**REQUIRED ACTION**
Could you set down exactly the lines in the records below between the line holding "d\vartheta \wedge(dr \wedge d\varphi)" and the line holding "Die resultierenden Werte", inclusive?

[Plain-text document sources]
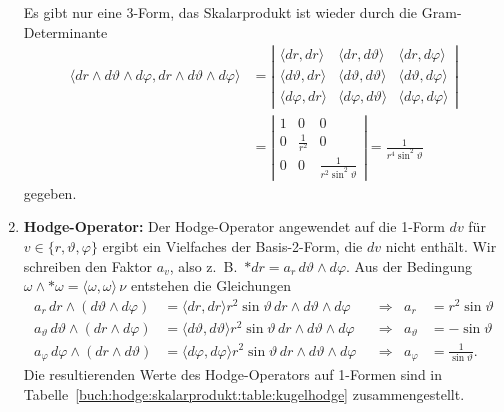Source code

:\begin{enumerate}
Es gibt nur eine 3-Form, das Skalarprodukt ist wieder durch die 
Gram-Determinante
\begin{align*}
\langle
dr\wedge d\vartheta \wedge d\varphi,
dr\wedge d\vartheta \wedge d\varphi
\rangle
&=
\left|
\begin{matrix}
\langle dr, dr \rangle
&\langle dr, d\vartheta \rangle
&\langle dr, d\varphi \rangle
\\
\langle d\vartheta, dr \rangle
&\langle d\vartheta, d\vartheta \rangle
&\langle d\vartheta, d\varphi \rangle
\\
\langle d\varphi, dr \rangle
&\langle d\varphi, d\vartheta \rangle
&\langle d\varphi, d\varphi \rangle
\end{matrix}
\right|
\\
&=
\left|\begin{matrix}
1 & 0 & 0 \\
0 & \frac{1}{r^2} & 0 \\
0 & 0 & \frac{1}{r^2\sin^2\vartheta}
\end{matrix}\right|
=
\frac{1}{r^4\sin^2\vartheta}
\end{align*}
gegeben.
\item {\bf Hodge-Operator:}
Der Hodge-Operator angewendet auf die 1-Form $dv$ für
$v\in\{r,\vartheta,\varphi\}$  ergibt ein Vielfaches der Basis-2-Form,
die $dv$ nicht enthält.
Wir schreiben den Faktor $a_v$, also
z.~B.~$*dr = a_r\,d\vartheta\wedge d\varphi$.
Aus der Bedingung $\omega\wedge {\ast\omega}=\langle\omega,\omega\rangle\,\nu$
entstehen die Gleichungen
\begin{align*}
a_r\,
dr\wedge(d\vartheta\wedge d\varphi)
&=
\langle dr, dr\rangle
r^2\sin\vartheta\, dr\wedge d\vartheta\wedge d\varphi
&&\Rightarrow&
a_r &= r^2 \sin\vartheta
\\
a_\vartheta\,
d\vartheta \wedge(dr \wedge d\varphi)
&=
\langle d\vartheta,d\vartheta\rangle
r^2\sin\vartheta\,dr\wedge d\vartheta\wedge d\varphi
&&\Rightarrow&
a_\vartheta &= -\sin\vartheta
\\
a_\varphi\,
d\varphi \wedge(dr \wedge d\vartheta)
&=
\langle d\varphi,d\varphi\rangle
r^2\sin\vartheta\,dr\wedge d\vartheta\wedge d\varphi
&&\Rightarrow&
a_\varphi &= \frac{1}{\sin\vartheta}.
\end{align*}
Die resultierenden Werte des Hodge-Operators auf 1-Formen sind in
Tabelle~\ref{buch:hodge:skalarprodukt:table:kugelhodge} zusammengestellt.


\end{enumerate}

---

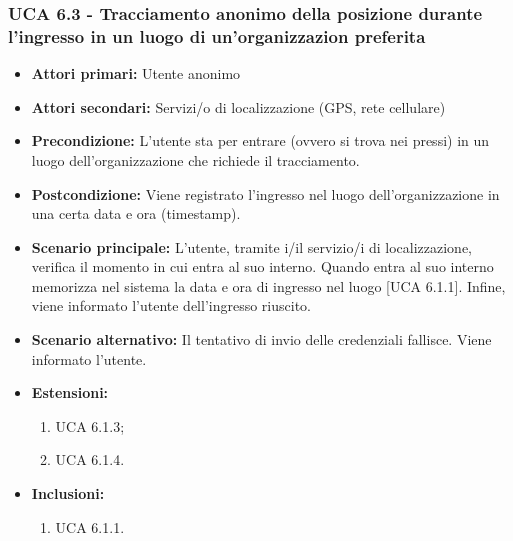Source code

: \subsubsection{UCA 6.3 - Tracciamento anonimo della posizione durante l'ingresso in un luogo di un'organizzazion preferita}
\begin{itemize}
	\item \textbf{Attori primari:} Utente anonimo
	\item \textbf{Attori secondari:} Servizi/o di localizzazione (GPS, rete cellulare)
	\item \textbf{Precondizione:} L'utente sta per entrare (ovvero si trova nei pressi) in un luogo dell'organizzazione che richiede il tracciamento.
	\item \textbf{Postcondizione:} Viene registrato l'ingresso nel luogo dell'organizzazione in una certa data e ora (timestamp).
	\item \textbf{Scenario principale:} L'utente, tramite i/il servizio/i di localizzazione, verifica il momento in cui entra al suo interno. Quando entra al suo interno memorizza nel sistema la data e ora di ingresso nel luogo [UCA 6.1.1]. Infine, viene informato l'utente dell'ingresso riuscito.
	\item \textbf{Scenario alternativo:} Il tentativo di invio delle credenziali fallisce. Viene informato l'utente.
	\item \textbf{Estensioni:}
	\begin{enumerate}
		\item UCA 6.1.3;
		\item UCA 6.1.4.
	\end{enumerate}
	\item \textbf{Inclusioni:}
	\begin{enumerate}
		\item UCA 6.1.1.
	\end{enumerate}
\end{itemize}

--

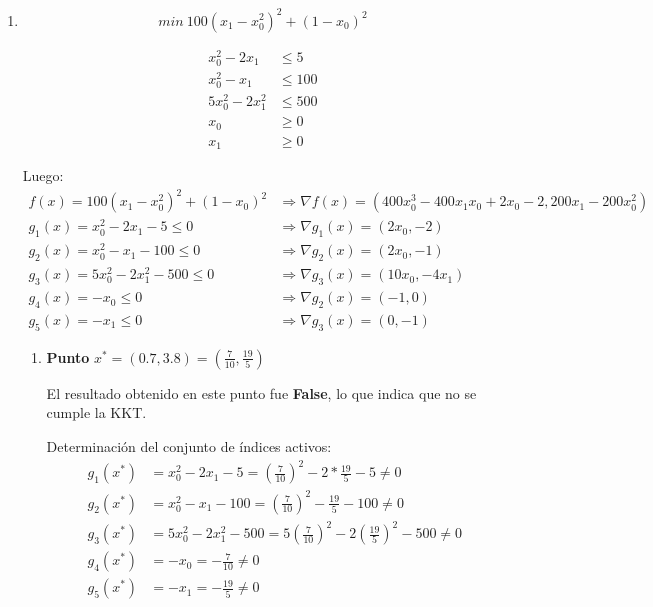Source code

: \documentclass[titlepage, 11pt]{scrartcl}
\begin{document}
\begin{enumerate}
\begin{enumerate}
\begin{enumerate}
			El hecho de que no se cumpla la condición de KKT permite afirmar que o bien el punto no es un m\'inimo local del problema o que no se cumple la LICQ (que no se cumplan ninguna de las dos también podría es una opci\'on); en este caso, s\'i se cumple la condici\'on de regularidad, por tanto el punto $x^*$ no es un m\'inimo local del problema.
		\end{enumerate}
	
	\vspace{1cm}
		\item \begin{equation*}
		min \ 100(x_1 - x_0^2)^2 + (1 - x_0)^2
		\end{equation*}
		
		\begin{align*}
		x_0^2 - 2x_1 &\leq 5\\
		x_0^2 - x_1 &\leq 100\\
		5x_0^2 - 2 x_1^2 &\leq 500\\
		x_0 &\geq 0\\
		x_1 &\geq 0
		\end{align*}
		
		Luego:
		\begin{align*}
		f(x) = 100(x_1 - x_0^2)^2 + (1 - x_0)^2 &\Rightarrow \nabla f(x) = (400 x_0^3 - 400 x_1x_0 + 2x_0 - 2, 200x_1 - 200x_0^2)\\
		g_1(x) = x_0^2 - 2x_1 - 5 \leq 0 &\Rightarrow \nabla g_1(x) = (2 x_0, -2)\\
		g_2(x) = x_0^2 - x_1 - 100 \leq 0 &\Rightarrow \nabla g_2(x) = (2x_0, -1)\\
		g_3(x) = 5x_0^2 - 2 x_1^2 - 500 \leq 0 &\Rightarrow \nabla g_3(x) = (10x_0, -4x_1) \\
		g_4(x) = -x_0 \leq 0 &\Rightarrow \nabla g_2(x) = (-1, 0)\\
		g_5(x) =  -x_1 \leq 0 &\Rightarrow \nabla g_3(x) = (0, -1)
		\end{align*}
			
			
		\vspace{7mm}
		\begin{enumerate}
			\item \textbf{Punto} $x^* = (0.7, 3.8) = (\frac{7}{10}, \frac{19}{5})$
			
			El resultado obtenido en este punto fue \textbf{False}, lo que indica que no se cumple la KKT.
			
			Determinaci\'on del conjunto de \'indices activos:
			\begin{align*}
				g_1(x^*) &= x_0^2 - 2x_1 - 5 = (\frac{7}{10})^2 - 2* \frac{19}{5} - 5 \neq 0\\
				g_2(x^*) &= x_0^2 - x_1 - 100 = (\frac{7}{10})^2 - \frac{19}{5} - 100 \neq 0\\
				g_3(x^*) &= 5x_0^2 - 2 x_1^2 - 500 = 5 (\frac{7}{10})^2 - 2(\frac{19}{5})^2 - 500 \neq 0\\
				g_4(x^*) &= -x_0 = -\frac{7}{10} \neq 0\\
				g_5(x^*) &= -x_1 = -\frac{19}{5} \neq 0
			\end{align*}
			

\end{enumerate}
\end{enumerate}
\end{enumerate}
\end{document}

**SOLUTION**
d\vartheta \wedge(dr \wedge d\varphi)
&=
\langle d\vartheta,d\vartheta\rangle
r^2\sin\vartheta\,dr\wedge d\vartheta\wedge d\varphi
&&\Rightarrow&
a_\vartheta &= -\sin\vartheta
\\
a_\varphi\,
d\varphi \wedge(dr \wedge d\vartheta)
&=
\langle d\varphi,d\varphi\rangle
r^2\sin\vartheta\,dr\wedge d\vartheta\wedge d\varphi
&&\Rightarrow&
a_\varphi &= \frac{1}{\sin\vartheta}.
\end{align*}
Die resultierenden Werte des Hodge-Operators auf 1-Formen sind in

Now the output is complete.